:: What this task involves ::
The answer should consist of each line below that contains the word "section".

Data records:
____

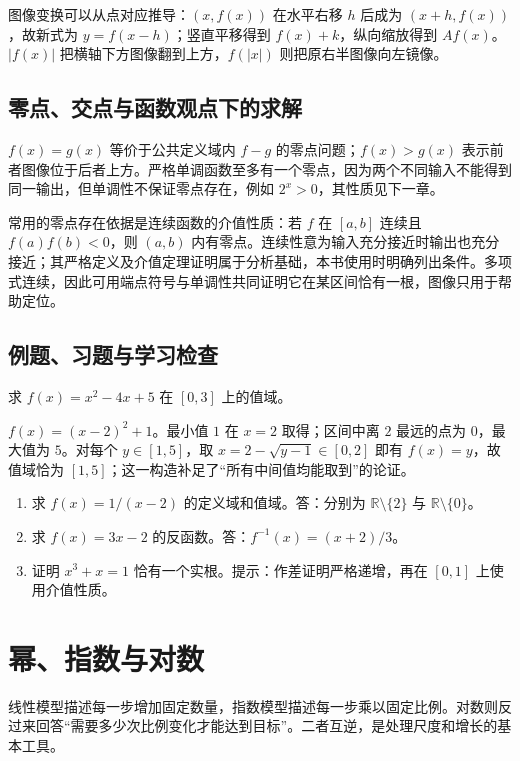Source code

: \documentclass[UTF8]{ctexbook}
\begin{document}
图像变换可以从点对应推导：$(x,f(x))$ 在水平右移 $h$ 后成为 $(x+h,f(x))$，故新式为 $y=f(x-h)$；竖直平移得到 $f(x)+k$，纵向缩放得到 $Af(x)$。$|f(x)|$ 把横轴下方图像翻到上方，$f(|x|)$ 则把原右半图像向左镜像。

\section{零点、交点与函数观点下的求解}
$f(x)=g(x)$ 等价于公共定义域内 $f-g$ 的零点问题；$f(x)>g(x)$ 表示前者图像位于后者上方。严格单调函数至多有一个零点，因为两个不同输入不能得到同一输出，但单调性不保证零点存在，例如 $2^x>0$，其性质见下一章。

常用的零点存在依据是连续函数的介值性质：若 $f$ 在 $[a,b]$ 连续且 $f(a)f(b)<0$，则 $(a,b)$ 内有零点。连续性意为输入充分接近时输出也充分接近；其严格定义及介值定理证明属于分析基础，本书使用时明确列出条件。多项式连续，因此可用端点符号与单调性共同证明它在某区间恰有一根，图像只用于帮助定位。

\section{例题、习题与学习检查}
\begin{example}
求 $f(x)=x^2-4x+5$ 在 $[0,3]$ 上的值域。
\end{example}
\begin{solve}
$f(x)=(x-2)^2+1$。最小值 $1$ 在 $x=2$ 取得；区间中离 $2$ 最远的点为 $0$，最大值为 $5$。对每个 $y\in[1,5]$，取 $x=2-\sqrt{y-1}\in[0,2]$ 即有 $f(x)=y$，故值域恰为 $[1,5]$；这一构造补足了“所有中间值均能取到”的论证。
\end{solve}
\begin{enumerate}
\item 求 $f(x)=1/(x-2)$ 的定义域和值域。答：分别为 $\mathbb R\setminus\{2\}$ 与 $\mathbb R\setminus\{0\}$。
\item 求 $f(x)=3x-2$ 的反函数。答：$f^{-1}(x)=(x+2)/3$。
\item 证明 $x^3+x=1$ 恰有一个实根。提示：作差证明严格递增，再在 $[0,1]$ 上使用介值性质。
\end{enumerate}

\chapter{幂、指数与对数}
\label{chap:em-exponential}
线性模型描述每一步增加固定数量，指数模型描述每一步乘以固定比例。对数则反过来回答“需要多少次比例变化才能达到目标”。二者互逆，是处理尺度和增长的基本工具。
\end{document}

____

:: Solution for this problem ::
\section{零点、交点与函数观点下的求解}
\section{例题、习题与学习检查}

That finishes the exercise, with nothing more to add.